S’hala was sprinting across the platforms now, leaping and flying as she tried to escape the infinite rain of remains.
She had vaulted herself one last time over the top of a boulder’s edge. The storm of skulls had subsided near instantly, in the place of a sky, once glance upon the boulder and she realized the world around them had been eclipsed by blankets of night, darkness, only illuminated by a singular light hovering in the center of this makeshift room.
Welcome. His voice was no longer bellowing, instead it seeped into the room like mist, bouncing off of walls of nothingness.
“Cast aside your cloak.” S’hala demanded.
I am revealed, can you not see me? The light in the room intensified, highlighting the only object present, a gilded throne forged of bone and earth. However it was empty, no shape or form made present.
S’hala... He hummed, inciting her name for the first time she could think of. I am wearied, weak, absolved of life because of you. Yet in that respect I may owe you my gratitude, for you have come to remove me from my shell, have you not? To purge the worlds of me, as would one a disease? I welcome it now.”
“What deceptions do you unfurl now?” She demanded, stepping towards the throne, blade in hand.
My sovereignty is extinguished. I do not hold nearly enough life to maintain what is left.

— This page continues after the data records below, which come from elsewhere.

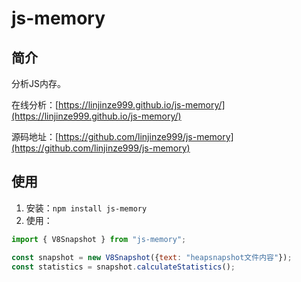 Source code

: # js-memory

## 简介
分析JS内存。

在线分析：[https://linjinze999.github.io/js-memory/](https://linjinze999.github.io/js-memory/)

源码地址：[https://github.com/linjinze999/js-memory](https://github.com/linjinze999/js-memory)

## 使用

1. 安装：`npm install js-memory`
2. 使用：
``` js
import { V8Snapshot } from "js-memory";

const snapshot = new V8Snapshot({text: "heapsnapshot文件内容"});
const statistics = snapshot.calculateStatistics();
```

If such is what you wish, then take it away. Loosen my reign and banish me. In the ages since we have first met, your actions have indicated your strength, and I, I am unfit if I cannot control my bearings anymore.
“You are committed? I will remove you from existence, extinguish any trace of you.” Another step forward, unseen magnetism welled inside S’hala.
Yes, child. Yours is a seed who has blossomed into something beyond what you once thought capable. I am in no position to deny that anymore.
“Yes...” She nodded, at the base of this ornate throne.
I must relinquish the remainder of my possessions to you, other worlds I have taken. Grant them mercy, as you are so inclined.
S’hala’s blade fell from her palm, she slowly caressed the surface of the throne, sinking her hands around its emanating power. “These worlds...you entrust them to me now?”
See them as I do.
She placed herself upon the throne. An enveloping high permeated her body, tingling with sensations of knowledge unfathomable. That sensation suddenly became overwhelming, like a crashing riptide of thoughts erupting like pustules, piercing her own consciousness and drowning her mind in suffocating drones. She was wracked with inscrutable mental asphyxiation. In the back of her head, his voice snuck in, engraving in her cerebrum the last cognizant thoughts she would know as S’hala, Assassin of Koromir.
[SSC XXII] Coronation
Spelling/Grammar: 9/10. Small oddities here and there. Also, 'affect' vs 'effect'. As well, some misuse of words. "Inciting", for example, does not fit the function for which it was used.
Characterization: 9/10. The characters seem to feel the odd need to wax poetic at times. This is especially evident in the conflict between S'hala and her unknown adversary. The opening section creates the sense of a long-held conflict between the two, with neither really bothering to waste words. Yet when they confront each other, both the adversary and S'hala seem to decide to use phrases like "wearied, weak, absolved of life" and "remove you from existence, extinguish any trace of you". Aside from that, good.
Plot: 10/10. Nicely done here.
Style: 8/10. The arrangement of the plot can be more than a bit confusing. A slightly more conventional plot arrangement might have served you better. As it is right now, it's not too apparent which time each part belongs to.
Prompt: 10/10. Two unique characters, one mental battle.
Apologies, the planeswalkers involved more represent the powers of oldwalkers, coupled with the humanization associated with the post-mending 'walkers. It's a little contradictory, but again, my apologies.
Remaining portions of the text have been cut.